L’autre enjeu important est le développement de l’intelligence artificielle. À ce stade, il y a plusieurs choses à retenir : en premier lieu, l’« IA Act », texte européen encadrant l’IA en Europe, approuvé par le Conseil de l’Union Européenne le 21 mai 2024. Les entreprises doivent donc d’ores et déjà anticiper les conséquences juridiques de son application à venir et du développement/déploiement de ces technologies (cartographie, révision des contrats et des CGV, CGU, mise en place d’une charte d’usage, le cas échéant, analyse d’impact, obligation de transparence, protection de la propriété intellectuelle, dépendance technologique etc.), notamment en cas de recours à des technologies d’intelligence artificielle générative.

Par ailleurs, pour concilier le développement de systèmes d’IA avec les enjeux de protection de la vie privée, la CNIL a publié ses premières recommandations sur le sujet pour notamment :

  • déterminer le régime juridique applicable ;
  • définir une finalité ;
  • déterminer la qualification juridique des acteurs ;
  • définir une base légale ;
  • réaliser une analyse d’impact si nécessaire ;
  • tenir compte de la protection des données dès les choix de conception du système d’IA ;
  • tenir compte de la protection des données dans la collecte et la gestion des données.

En second lieu, il est important de rappeler que le lien entre la notion d’IA et celle de données personnelles est très fort.
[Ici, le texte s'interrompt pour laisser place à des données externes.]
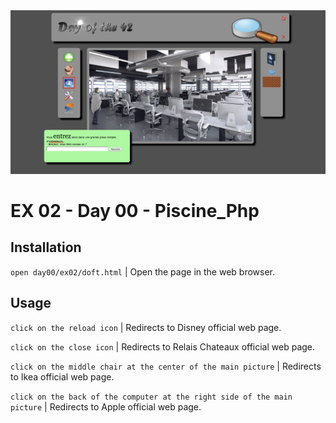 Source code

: <img src="../../resources/images/doft.png" width="1200">

# EX 02 - Day 00 - Piscine_Php

## Installation
`open day00/ex02/doft.html` | Open the page in the web browser.

## Usage
`click on the reload icon` | Redirects to Disney official web page.

`click on the close icon` | Redirects to Relais Chateaux official web page.

`click on the middle chair at the center of the main picture` | Redirects to Ikea official web page.

`click on the back of the computer at the right side of the main picture` | Redirects to Apple official web page.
Dans ce cadre, comme vient de le rappeler la CNIL au début du printemps 2024, il existe deux normes ISO utiles à connaître afin de renforcer la protection des données personnelles : la norme ISO/IEC/ 27701 qui définit un « système de management de la protection de la vie privée » et la norme ISO/IEC/420001 qui définit un « système de management pour l’intelligence artificielle ».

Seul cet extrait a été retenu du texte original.